If TO means by "level" of a node in a binary tree the number of branches
between it and the root node, then to have every path finite requires
that every path end in a leaf node ( a ode with no child nodes ).

That requires the number of "levels" be finite, not merely countable.

In order to allow infinitely
long strings, you must have an uncountable number of levels in the tree,
in which case 1/3 will exist with a specific edge, infinitely far from
the root node.

There are no such things as trees with uncountably many "levels", at
least according to any standard definition of trees.

And there are no such things as trees with uncountably many paths.

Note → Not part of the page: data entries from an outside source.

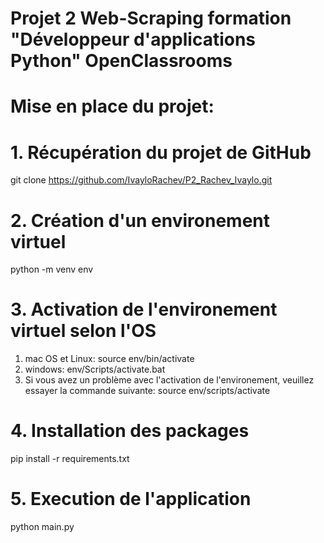 # Projet 2 Web-Scraping formation "Développeur d'applications Python" OpenClassrooms

# Mise en place du projet:

# 1. Récupération du projet de GitHub
git clone https://github.com/IvayloRachev/P2_Rachev_Ivaylo.git

# 2. Création d'un environement virtuel
python -m venv env

# 3. Activation de l'environement virtuel selon l'OS
1. mac OS et Linux: source env/bin/activate
2. windows: env/Scripts/activate.bat
3. Si vous avez un problème avec l'activation de l'environement, veuillez essayer la commande suivante:
 source env/scripts/activate

# 4. Installation des packages
pip install -r requirements.txt

# 5. Execution de l'application
python main.py 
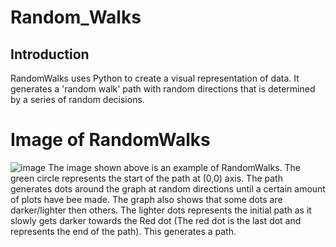 # Random_Walks

## Introduction 
RandomWalks uses Python to create a visual representation of data. It generates a 'random walk' path with random directions that is determined by a series of random decisions. 

# Image of RandomWalks
![image](https://github.com/user-attachments/assets/4cfa4542-f74b-4c46-93be-2a913ac39ee7)
The image shown above is an example of RandomWalks. The green circle represents the start of the path at (0,0) axis. The path generates dots around the graph at random directions until a certain amount of plots have bee made. The graph also shows that some dots are darker/lighter then others. The lighter dots represents the initial path as it slowly gets darker towards the Red dot (The red dot is the last dot and represents the end of the path). This generates a path.
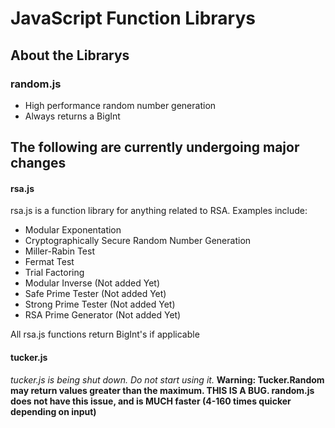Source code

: # JavaScript Function Librarys

## About the Librarys

### random.js
- High performance random number generation
- Always returns a BigInt





## The following are currently undergoing major changes

#### rsa.js
rsa.js is a function library for anything related to RSA. Examples include:
- Modular Exponentation
- Cryptographically Secure Random Number Generation
- Miller-Rabin Test
- Fermat Test
- Trial Factoring
- Modular Inverse (Not added Yet)
- Safe Prime Tester (Not added Yet)
- Strong Prime Tester (Not added Yet)
- RSA Prime Generator (Not added Yet)

All rsa.js functions return BigInt's if applicable



#### tucker.js
*tucker.js is being shut down. Do not start using it.*
**Warning: Tucker.Random may return values greater than the maximum. THIS IS A BUG. random.js does not have this issue, and is MUCH faster (4-160 times quicker depending on input)**

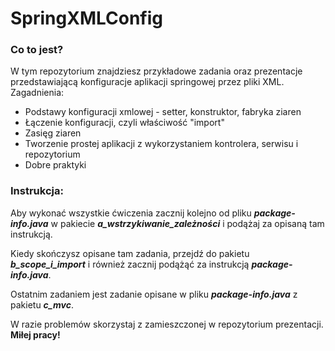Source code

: # SpringXMLConfig
### Co to jest?
W tym repozytorium znajdziesz przykładowe zadania oraz prezentacje przedstawiającą konfiguracje aplikacji springowej przez pliki XML.  
Zagadnienia:
- Podstawy konfiguracji xmlowej - setter, konstruktor, fabryka ziaren
- Łączenie konfiguracji, czyli właściwość "import"
- Zasięg ziaren
- Tworzenie prostej aplikacji z wykorzystaniem kontrolera, serwisu i repozytorium
- Dobre praktyki

### Instrukcja: 
Aby wykonać wszystkie ćwiczenia zacznij kolejno od pliku ***package-info.java*** w pakiecie ***a_wstrzykiwanie_zależności*** i podążaj za opisaną tam instrukcją.
    
Kiedy skończysz opisane tam zadania, przejdź do pakietu ***b_scope_i_import*** i również zacznij podążąć za instrukcją ***package-info.java***.
  
Ostatnim zadaniem jest zadanie opisane w pliku ***package-info.java*** z pakietu ***c_mvc***.   

W razie problemów skorzystaj z zamieszczonej w repozytorium prezentacji.  
**Miłej pracy!**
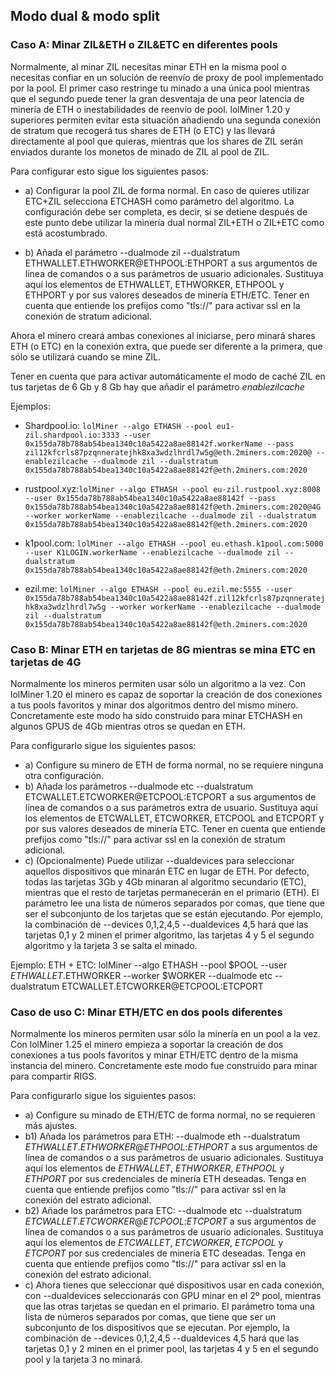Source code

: ## Modo dual & modo split

### Caso A: Minar ZIL&ETH o ZIL&ETC en diferentes pools

Normalmente, al minar ZIL necesitas minar ETH en la misma pool o necesitas confiar en un solución de reenvío de proxy de pool implementado por la pool. El primer caso restringe tu minado a una única pool mientras que el segundo puede tener la gran desventaja de una peor latencia de minería de ETH o inestabilidades de reenvío de pool. lolMiner 1.20 y superiores permiten evitar esta situación añadiendo una segunda conexión de stratum que recogerá tus shares de ETH (o ETC) y las llevará directamente al pool que quieras, mientras que los shares de ZIL serán enviados durante los monetos de minado de ZIL al pool de ZIL.

Para configurar esto sigue los siguientes pasos:



* a) Configurar la pool ZIL de forma normal. En caso de quieres utilizar ETC+ZIL selecciona ETCHASH como parámetro del algoritmo. La configuración debe ser completa, es decir, si se detiene después de este punto debe utilizar la minería dual normal ZIL+ETH o ZIL+ETC como está acostumbrado. 

* b) Añada el parámetro --dualmode zil --dualstratum ETHWALLET.ETHWORKER@ETHPOOL:ETHPORT a sus argumentos de línea de comandos o a sus parámetros de usuario adicionales. Sustituya aquí los elementos de ETHWALLET, ETHWORKER, ETHPOOL y ETHPORT y por sus valores deseados de minería ETH/ETC. Tener en cuenta que entiende los prefijos como "tls://" para activar ssl en la conexión de stratum adicional.


Ahora el minero creará ambas conexiones al iniciarse, pero minará shares ETH (o ETC) en la conexión extra, que puede ser diferente a la primera, que sólo se utilizará cuando se mine ZIL. 

Tener en cuenta que para activar automáticamente el modo de caché ZIL en tus tarjetas de 6 Gb y 8 Gb hay que añadir el parámetro _enablezilcache_

Ejemplos:

* Shardpool.io: `lolMiner --algo ETHASH --pool eu1-zil.shardpool.io:3333 --user 0x155da78b788ab54bea1340c10a5422a8ae88142f.workerName --pass zil12kfcrls87pzqnneratejhk8xa3wdzlhrdl7w5g@eth.2miners.com:2020@ --enablezilcache --dualmode zil --dualstratum 0x155da78b788ab54bea1340c10a5422a8ae88142f@eth.2miners.com:2020`

* rustpool.xyz:`lolMiner --algo ETHASH --pool eu-zil.rustpool.xyz:8008 --user 0x155da78b788ab54bea1340c10a5422a8ae88142f --pass 0x155da78b788ab54bea1340c10a5422a8ae88142f@eth.2miners.com:2020@4G --worker workerName --enablezilcache --dualmode zil --dualstratum 0x155da78b788ab54bea1340c10a5422a8ae88142f@eth.2miners.com:2020`

* k1pool.com: `lolMiner --algo ETHASH --pool eu.ethash.k1pool.com:5000 --user K1LOGIN.workerName --enablezilcache --dualmode zil --dualstratum 0x155da78b788ab54bea1340c10a5422a8ae88142f@eth.2miners.com:2020`

* ezil.me: `lolMiner --algo ETHASH --pool eu.ezil.me:5555 --user 0x155da78b788ab54bea1340c10a5422a8ae88142f.zil12kfcrls87pzqnneratejhk8xa3wdzlhrdl7w5g --worker workerName --enablezilcache --dualmode zil --dualstratum 0x155da78b788ab54bea1340c10a5422a8ae88142f@eth.2miners.com:2020`



### Caso B: Minar ETH en tarjetas de 8G mientras se mina ETC en tarjetas de 4G


Normalmente los mineros permiten usar sólo un algoritmo a la vez. Con lolMiner 1.20 el minero es capaz de soportar la creación de dos conexiones a tus pools favoritos y minar dos algoritmos dentro del mismo minero. Concretamente este modo ha sido construido para minar ETCHASH en algunos GPUS de 4Gb mientras otros se quedan en ETH.

Para configurarlo sigue los siguientes pasos:

* a) Configure su minero de ETH de forma normal, no se requiere ninguna otra configuración. 
* b) Añada los parámetros --dualmode etc --dualstratum ETCWALLET.ETCWORKER@ETCPOOL:ETCPORT a sus argumentos de línea de comandos o a sus parámetros extra de usuario. Sustituya aquí los elementos de ETCWALLET, ETCWORKER, ETCPOOL and ETCPORT y por sus valores deseados de minería ETC. Tener en cuenta que entiende prefijos como "tls://" para activar ssl en la conexión de stratum adicional.
* c) (Opcionalmente) Puede utilizar --dualdevices para seleccionar aquellos dispositivos que minarán ETC en lugar de ETH. Por defecto, todas las tarjetas 3Gb y 4Gb minaran al algoritmo secundario (ETC), mientras que el resto de tarjetas permanecerán en el primario (ETH). El parámetro lee una lista de números separados por comas, que tiene que ser el subconjunto de los tarjetas que se están ejecutando. Por ejemplo, la combinación de --devices 0,1,2,4,5 --dualdevices 4,5 hará que las tarjetas 0,1 y 2 minen el primer algoritmo, las tarjetas 4 y 5 el segundo algoritmo y la tarjeta 3 se salta el minado.

Ejemplo:
ETH + ETC: lolMiner --algo ETHASH --pool $POOL --user $ETHWALLET.$ETHWORKER --worker $WORKER  --dualmode etc --dualstratum ETCWALLET.ETCWORKER@ETCPOOL:ETCPORT 

### Caso de uso C: Minar ETH/ETC en dos pools diferentes

Normalmente los mineros permiten usar sólo la minería en un pool a la vez. Con lolMiner 1.25 el minero empieza a soportar la creación de dos conexiones a tus pools favoritos y minar ETH/ETC dentro de la misma instancia del minero. Concretamente este modo fue construido para minar para compartir RIGS. 

Para configurarlo sigue los siguientes pasos:

 * a) Configure su minado de ETH/ETC de forma normal, no se requieren más ajustes.
 * b1) Añada los parámetros para ETH: --dualmode eth --dualstratum *ETHWALLET*.*ETHWORKER*@*ETHPOOL*:*ETHPORT* a sus argumentos de línea de comandos o a sus parámetros de usuario adicionales. Sustituya aquí los elementos de *ETHWALLET*, *ETHWORKER*, *ETHPOOL* y *ETHPORT* por sus credenciales de minería ETH deseadas. Tenga en cuenta que <ETHSTRATUM> entiende prefijos como "tls://" para activar ssl en la conexión del estrato adicional.
 * b2) Añade los parámetros para ETC: --dualmode etc --dualstratum *ETCWALLET*.*ETCWORKER*@*ETCPOOL*:*ETCPORT* a sus argumentos de línea de comandos o a sus parámetros de usuario adicionales. Sustituya aquí los elementos de *ETCWALLET*, *ETCWORKER*, *ETCPOOL* y *ETCPORT* por sus credenciales de minería ETC deseadas. Tenga en cuenta que <ETCSTRATUM> entiende prefijos como "tls://" para activar ssl en la conexión del estrato adicional.
 * c) Ahora tienes que seleccionar qué dispositivos usar en cada conexión, con --dualdevices seleccionarás con GPU minar en el 2º pool, mientras que las otras tarjetas se quedan en el primario. El parámetro toma una lista de números separados por comas, que tiene que ser un subconjunto de los dispositivos que se ejecutan. Por ejemplo, la combinación de --devices 0,1,2,4,5 --dualdevices 4,5 hará que las tarjetas 0,1 y 2 minen en el primer pool, las tarjetas 4 y 5 en el segundo pool y la tarjeta 3 no minará.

There are in ZFC and NBG. What axiom system does WM refer to in which
there are not?

there is a unique root node at level 0, and each level thereafter is the
successor to a previous level through a connected chain of levels down
to the root.

Therefore we have a continuous growth of patghs separations from 1 to
2^aleph0. Therefore the function 2^n must be continuous

Non sequitur.

Regards, WM
.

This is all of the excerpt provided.